The fund may start with as much as $10 billion of capital and be managed by Vneshekonombank, the state development bank overseen by Prime Minister Vladimir Putin, Pankin said in an interview last week. The fund will allow the government to share risks with foreign investors and help "modernize" the economy, Medvedev said in January.
"If VEB is issuing some kind of instrument, then it will be guaranteed by the World Bank," Pankin said. "This money will be channeled to the private equity fund."
Goldman Sachs Group chief executive Lloyd Blankfein met with Medvedev in Moscow last week to discuss the U.S. bank's possible participation in the fund, according to the Kremlin's web site. Pankin said details of the fund's structure and size are still being discussed.
Goldman is one of 23 banks helping Russia manage its $34 billion privatization program over three years and Blankfein is among the 27 executives Medvedev named to a board advising the Kremlin on how to turn Moscow into a global financial center.

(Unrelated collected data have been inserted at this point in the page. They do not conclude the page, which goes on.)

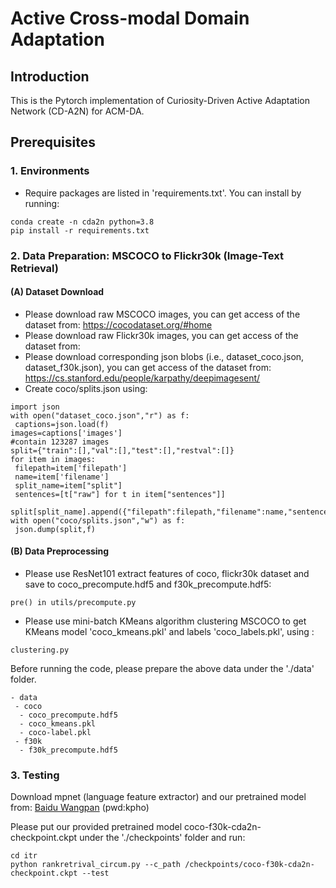 # Active Cross-modal Domain Adaptation
## Introduction

This is the Pytorch implementation of Curiosity-Driven Active Adaptation Network (CD-A2N) for ACM-DA.


## Prerequisites
### 1. Environments
* Require packages are listed in 'requirements.txt'. You can install by running:

```
conda create -n cda2n python=3.8
pip install -r requirements.txt
```

### 2. Data Preparation: MSCOCO to Flickr30k (Image-Text Retrieval)

#### (A) Dataset Download

* Please download raw MSCOCO images, you can get access of the dataset from: https://cocodataset.org/#home
* Please download raw Flickr30k images, you can get access of the dataset from:
* Please download corresponding json blobs (i.e., dataset_coco.json, dataset_f30k.json), you can get access of the dataset from: https://cs.stanford.edu/people/karpathy/deepimagesent/
* Create coco/splits.json using:
```
import json 
with open("dataset_coco.json","r") as f: 
 captions=json.load(f) 
images=captions['images'] 
#contain 123287 images 
split={"train":[],"val":[],"test":[],"restval":[]} 
for item in images: 
 filepath=item['filepath'] 
 name=item['filename'] 
 split_name=item["split"] 
 sentences=[t["raw"] for t in item["sentences"]] 
 split[split_name].append({"filepath":filepath,"filename":name,"sentences":sentences}) 
with open("coco/splits.json","w") as f: 
 json.dump(split,f)
```



#### (B) Data Preprocessing
* Please use ResNet101 extract features of coco, flickr30k dataset and save to coco_precompute.hdf5 and f30k_precompute.hdf5:
```
pre() in utils/precompute.py
```
* Please use mini-batch KMeans algorithm clustering MSCOCO to get KMeans model 'coco_kmeans.pkl' and labels 'coco_labels.pkl', using :
```
clustering.py
```

Before running the code, please prepare the above data under the './data' folder.
```
- data
 - coco
  - coco_precompute.hdf5
  - coco_kmeans.pkl
  - coco-label.pkl
 - f30k
  - f30k_precompute.hdf5
```




### 3. Testing
Download mpnet (language feature extractor) and our pretrained model from:
[Baidu Wangpan](https://pan.baidu.com/s/1kG_aJH3a-ZufcEPfRTpBQg) (pwd:kpho)


Please put our provided pretrained model coco-f30k-cda2n-checkpoint.ckpt under the './checkpoints' folder and run:
```
cd itr
python rankretrival_circum.py --c_path /checkpoints/coco-f30k-cda2n-checkpoint.ckpt --test
```


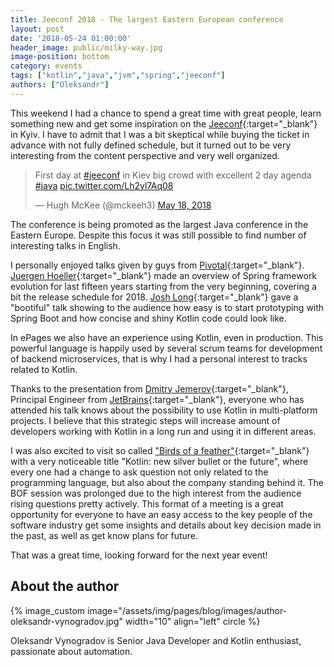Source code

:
 ```yaml
---
title: Jeeconf 2018 - The largest Eastern European conference
layout: post
date: '2018-05-24 01:00:00'
header_image: public/milky-way.jpg
image-position: bottom
category: events
tags: ["kotlin","java","jvm","spring","jeeconf"]
authors: ["Oleksandr"]
---
```


This weekend I had a chance to spend a great time with great people, learn something new and get some inspiration on the [Jeeconf](https://jeeconf.com){:target="_blank"} in Kyiv. I have to admit that I was a bit skeptical while buying the ticket in advance with not fully defined schedule, but it turned out to be very interesting from the content perspective and very well organized.

<blockquote class="twitter-tweet" data-lang="en"><p lang="en" dir="ltr">First day at <a href="https://twitter.com/hashtag/jeeconf?src=hash&amp;ref_src=twsrc%5Etfw">#jeeconf</a> in Kiev big crowd with excellent 2 day agenda <a href="https://twitter.com/hashtag/java?src=hash&amp;ref_src=twsrc%5Etfw">#java</a> <a href="https://t.co/Lh2yl7Aq08">pic.twitter.com/Lh2yl7Aq08</a></p>&mdash; Hugh McKee (@mckeeh3) <a href="https://twitter.com/mckeeh3/status/997367903925174272?ref_src=twsrc%5Etfw">May 18, 2018</a></blockquote>
<script async src="https://platform.twitter.com/widgets.js" charset="utf-8"></script>

The conference is being promoted as the largest Java conference in the Eastern Europe. Despite this focus it was still possible to find number of interesting talks in English.

I personally enjoyed talks given by guys from [Pivotal](https://pivotal.io){:target="_blank"}. [Juergen Hoeller](https://twitter.com/sam_brannen/status/572114327311941634){:target="_blank"} made an overview of Spring framework evolution for last fifteen years starting from the very beginning, covering a bit the release schedule for 2018.
[Josh Long](https://twitter.com/starbuxman){:target="_blank"} gave a "bootiful" talk showing to the audience how easy is to start prototyping with Spring Boot and how concise and shiny Kotlin code could look like.

In ePages we also have an experience using Kotlin, even in production. This powerful language is happily used by several scrum teams for development of backend microservices, that is why I had a personal interest to tracks related to Kotlin.

Thanks to the presentation from [Dmitry Jemerov](https://twitter.com/intelliyole){:target="_blank"}, Principal Engineer from [JetBrains](https://www.jetbrains.com){:target="_blank"}, everyone who has attended his talk knows about the possibility to use Kotlin in multi-platform projects. I believe that this strategic steps will increase amount of developers working with Kotlin in a long run and using it in different areas.

I was also excited to visit so called ["Birds of a feather"](https://en.wikipedia.org/wiki/Birds_of_a_feather_%28computing%29){:target="_blank"} with a very noticeable title "Kotlin: new silver bullet or the future", where every one had a change to ask question not only related to the programming language, but also about the company standing behind it. The BOF session was prolonged due to the high interest from the audience rising questions pretty actively. This format of a meeting is a great opportunity for everyone to have an easy access to the key people of the software industry get some insights and details about key decision made in the past, as well as get know plans for future.

That was a great time, looking forward for the next year event!

## About the author

{% image_custom image="/assets/img/pages/blog/images/author-oleksandr-vynogradov.jpg" width="10" align="left" circle %}

Oleksandr Vynogradov is Senior Java Developer and Kotlin enthusiast, passionate about automation.
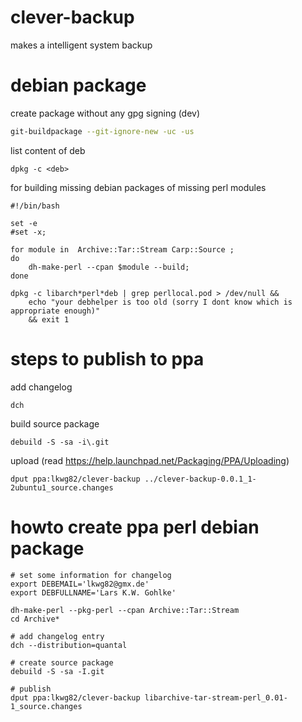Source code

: clever-backup
=============

makes a intelligent system backup


# debian package

create package without any gpg signing (dev)
```bash
git-buildpackage --git-ignore-new -uc -us
```

list content of deb
```
dpkg -c <deb>
```

for building missing debian packages of missing perl modules
```
#!/bin/bash

set -e
#set -x;

for module in  Archive::Tar::Stream Carp::Source ; 
do
	dh-make-perl --cpan $module --build;
done

dpkg -c libarch*perl*deb | grep perllocal.pod > /dev/null && 
	echo "your debhelper is too old (sorry I dont know which is appropriate enough)" 
	&& exit 1
```

# steps to publish to ppa

add changelog
```
dch
```

build source package
```
debuild -S -sa -i\.git
```

upload (read https://help.launchpad.net/Packaging/PPA/Uploading)
```
dput ppa:lkwg82/clever-backup ../clever-backup-0.0.1_1-2ubuntu1_source.changes
```

# howto create ppa perl debian package

```
# set some information for changelog
export DEBEMAIL='lkwg82@gmx.de'
export DEBFULLNAME='Lars K.W. Gohlke'

dh-make-perl --pkg-perl --cpan Archive::Tar::Stream
cd Archive*

# add changelog entry
dch --distribution=quantal

# create source package
debuild -S -sa -I.git

# publish
dput ppa:lkwg82/clever-backup libarchive-tar-stream-perl_0.01-1_source.changes
```
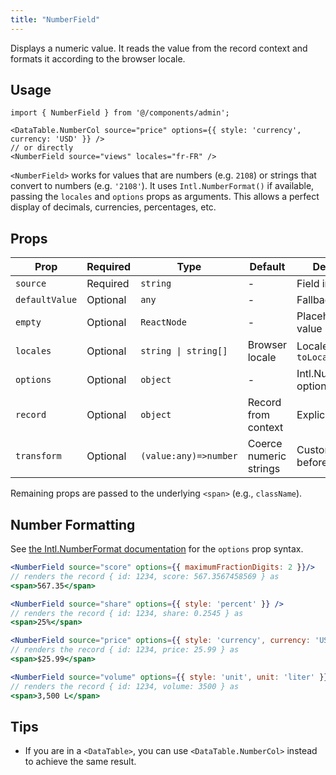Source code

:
 ```yaml
---
title: "NumberField"
---
```


Displays a numeric value. It reads the value from the record context and formats it according to the browser locale.

## Usage

```tsx
import { NumberField } from '@/components/admin';

<DataTable.NumberCol source="price" options={{ style: 'currency', currency: 'USD' }} />
// or directly
<NumberField source="views" locales="fr-FR" />
```

`<NumberField>` works for values that are numbers (e.g. `2108`) or strings that convert to numbers (e.g. `'2108'`).  It uses `Intl.NumberFormat()` if available, passing the `locales` and `options` props as arguments. This allows a perfect display of decimals, currencies, percentages, etc.

## Props

| Prop | Required | Type | Default | Description |
|------|----------|------|---------|-------------|
| `source` | Required | `string` | - | Field in the record |
| `defaultValue` | Optional | `any` | - | Fallback value |
| `empty` | Optional | `ReactNode` | - | Placeholder when value missing |
| `locales` | Optional | `string \| string[]` | Browser locale | Locale(s) for `toLocaleString` |
| `options` | Optional | `object` | - | Intl.NumberFormat options |
| `record` | Optional | `object` | Record from context | Explicit record |
| `transform` | Optional | `(value:any)=>number` | Coerce numeric strings | Custom transform before display |

Remaining props are passed to the underlying `<span>` (e.g., `className`).

## Number Formatting

See [the Intl.NumberFormat documentation](https://developer.mozilla.org/en-US/docs/Web/JavaScript/Reference/Global_Objects/Intl/NumberFormat/NumberFormat) for the `options` prop syntax.

```jsx
<NumberField source="score" options={{ maximumFractionDigits: 2 }}/>
// renders the record { id: 1234, score: 567.3567458569 } as
<span>567.35</span>

<NumberField source="share" options={{ style: 'percent' }} />
// renders the record { id: 1234, share: 0.2545 } as
<span>25%</span>

<NumberField source="price" options={{ style: 'currency', currency: 'USD' }} />
// renders the record { id: 1234, price: 25.99 } as
<span>$25.99</span>

<NumberField source="volume" options={{ style: 'unit', unit: 'liter' }} />
// renders the record { id: 1234, volume: 3500 } as
<span>3,500 L</span>
```

## Tips

- If you are in a `<DataTable>`, you can use `<DataTable.NumberCol>` instead to achieve the same result.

Other board members included Jamie Dimon of JPMorgan Chase, Citigroup chief executive Vikram Pandit, Bank of America's Brian T. Moynihan, Morgan Stanley's John Mack, Deutsche Bank's Josef Ackermann and Blackstone Group's Stephen Schwarzman.
Marina Vasileva, a World Bank spokeswoman in Moscow, declined to comment immediately, as did Timothy Krause, senior regional manager for financial markets at the International Finance Corporation, the World Bank's lending arm. Yekaterina Karasina, a VEB spokeswoman, also declined to comment immediately.